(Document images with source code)
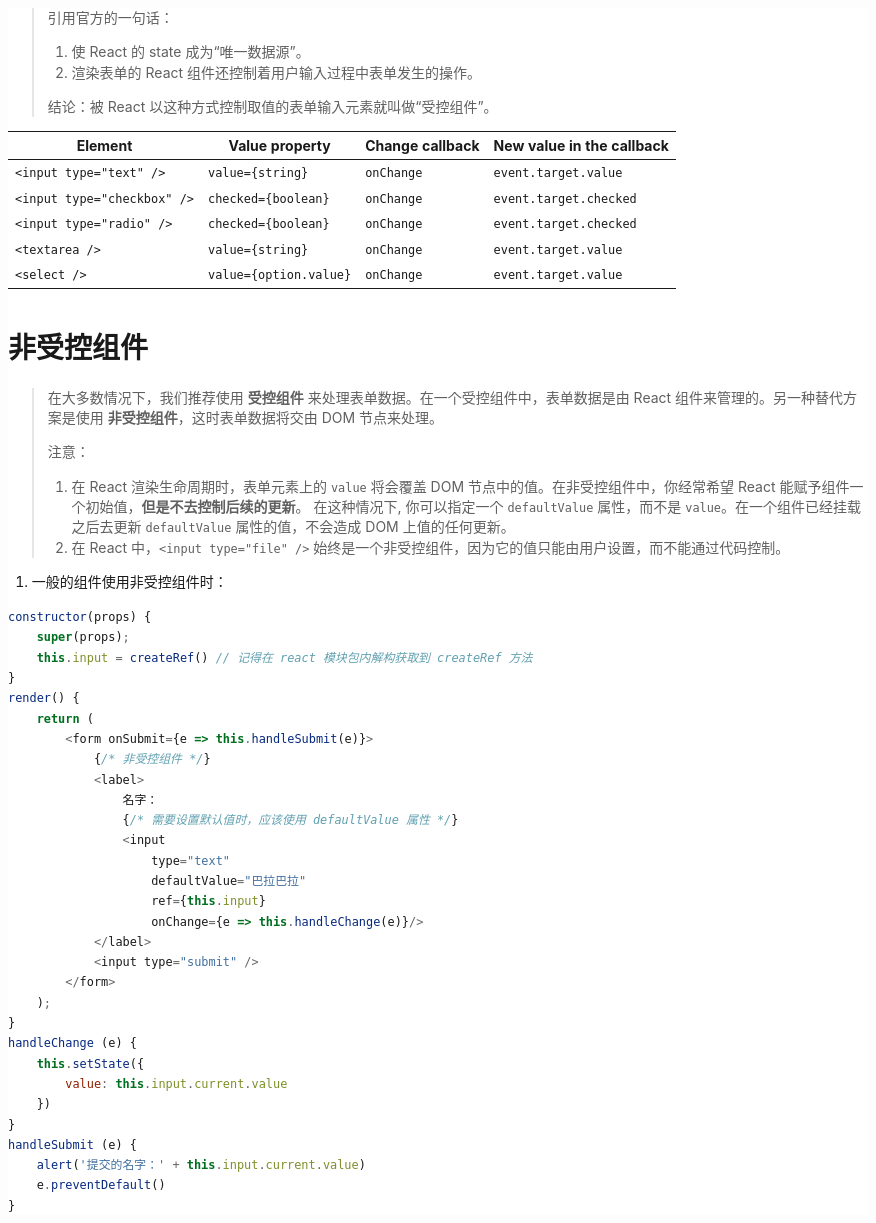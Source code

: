 > 引用官方的一句话：
> 1. 使 React 的 state 成为“唯一数据源”。
> 2. 渲染表单的 React 组件还控制着用户输入过程中表单发生的操作。
> 
> 结论：被 React 以这种方式控制取值的表单输入元素就叫做“受控组件”。

| Element | Value property | Change callback | New value in the callback |
| --------- | ---------------- | ------------------ | -----------------------|
| `<input type="text" />` | `value={string}` | `onChange` | `event.target.value` |
| `<input type="checkbox" />` | `checked={boolean}` | `onChange` | `event.target.checked` |
| `<input type="radio" />` | `checked={boolean}` | `onChange` | `event.target.checked` |
| `<textarea />` | `value={string}` | `onChange` | `event.target.value` |
| `<select />` | `value={option.value}` | `onChange` | `event.target.value` |

# 非受控组件

> 在大多数情况下，我们推荐使用 **受控组件** 来处理表单数据。在一个受控组件中，表单数据是由 React 组件来管理的。另一种替代方案是使用 **非受控组件**，这时表单数据将交由 DOM 节点来处理。
> 
> 注意：
> 1. 在 React 渲染生命周期时，表单元素上的 `value` 将会覆盖 DOM 节点中的值。在非受控组件中，你经常希望 React 能赋予组件一个初始值，**但是不去控制后续的更新**。 在这种情况下, 你可以指定一个 `defaultValue` 属性，而不是 `value`。在一个组件已经挂载之后去更新 `defaultValue` 属性的值，不会造成 DOM 上值的任何更新。
> 2. 在 React 中，`<input type="file" />` 始终是一个非受控组件，因为它的值只能由用户设置，而不能通过代码控制。

1. 一般的组件使用非受控组件时：

``` javascript
constructor(props) {
    super(props);
    this.input = createRef() // 记得在 react 模块包内解构获取到 createRef 方法
}
render() { 
    return (
        <form onSubmit={e => this.handleSubmit(e)}>
            {/* 非受控组件 */}
            <label>
                名字：
                {/* 需要设置默认值时，应该使用 defaultValue 属性 */}
                <input
                    type="text"
                    defaultValue="巴拉巴拉"
                    ref={this.input}
                    onChange={e => this.handleChange(e)}/>
            </label>
            <input type="submit" />
        </form>
    );
}
handleChange (e) {
    this.setState({
        value: this.input.current.value
    })
}
handleSubmit (e) {
    alert('提交的名字：' + this.input.current.value)
    e.preventDefault()
}
```

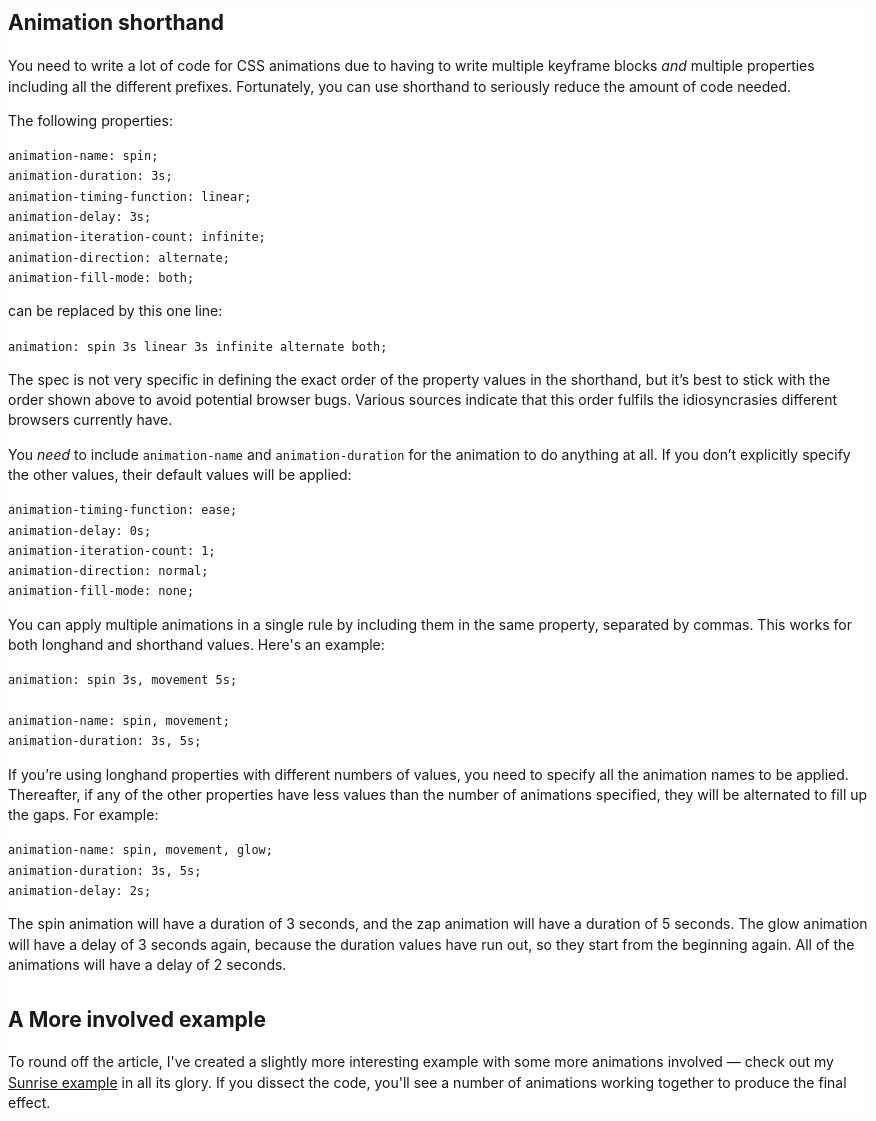 <h2>Animation shorthand</h2>

<p>You need to write a lot of code for CSS animations due to having to write multiple keyframe blocks <em>and</em> multiple properties including all the different prefixes. Fortunately, you can use shorthand to seriously reduce the amount of code needed.</p>

<p>The following properties:</p>

<pre><code>animation-name: spin;
animation-duration: 3s;
animation-timing-function: linear;
animation-delay: 3s;
animation-iteration-count: infinite;
animation-direction: alternate;
animation-fill-mode: both;</code></pre>

<p>can be replaced by this one line:</p>

<pre><code>animation: spin 3s linear 3s infinite alternate both;</code></pre>

<p>The spec is not very specific in defining the exact order of the property values in the shorthand, but it’s best to stick with the order shown above to avoid potential browser bugs. Various sources indicate that this order fulfils the idiosyncrasies different browsers currently have.</p>

<p>You <em>need</em> to include <code>animation-name</code> and <code>animation-duration</code> for the animation to do anything at all. If you don’t explicitly specify the other values, their default values will be applied:</p>

<pre><code>animation-timing-function: ease;
animation-delay: 0s;
animation-iteration-count: 1;
animation-direction: normal;
animation-fill-mode: none;</code></pre>

<p>You can apply multiple animations in a single rule by including them in the same property, separated by commas. This works for both longhand and shorthand values. Here&#39;s an example:</p>

<pre><code>animation: spin 3s, movement 5s;

animation-name: spin, movement;
animation-duration: 3s, 5s;</code></pre>

<p>If you’re using longhand properties with different numbers of values, you need to specify all the animation names to be applied. Thereafter, if any of the other properties have less values than the number of animations specified, they will be alternated to fill up the gaps. For example:</p>

<pre><code>animation-name: spin, movement, glow;
animation-duration: 3s, 5s;
animation-delay: 2s;</code></pre>

<p>The spin animation will have a duration of 3 seconds, and the zap animation will have a duration of 5 seconds. The glow animation will have a delay of 3 seconds again, because the duration values have run out, so they start from the beginning again. All of the animations will have a delay of 2 seconds.</p>


<h2>A More involved example</h2>

<p>To round off the article, I&#39;ve created a slightly more interesting example with some more animations involved — check out my <a href="sun-rise.html">Sunrise example</a> in all its glory. If you dissect the code, you&#39;ll see a number of animations working together to produce the final effect.</p>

WORK REQUIRED:
Every line above with the word "string" belongs in the answer, copied as written.

TASK OUTPUT:
| `<input type="text" />` | `value={string}` | `onChange` | `event.target.value` |
| `<textarea />` | `value={string}` | `onChange` | `event.target.value` |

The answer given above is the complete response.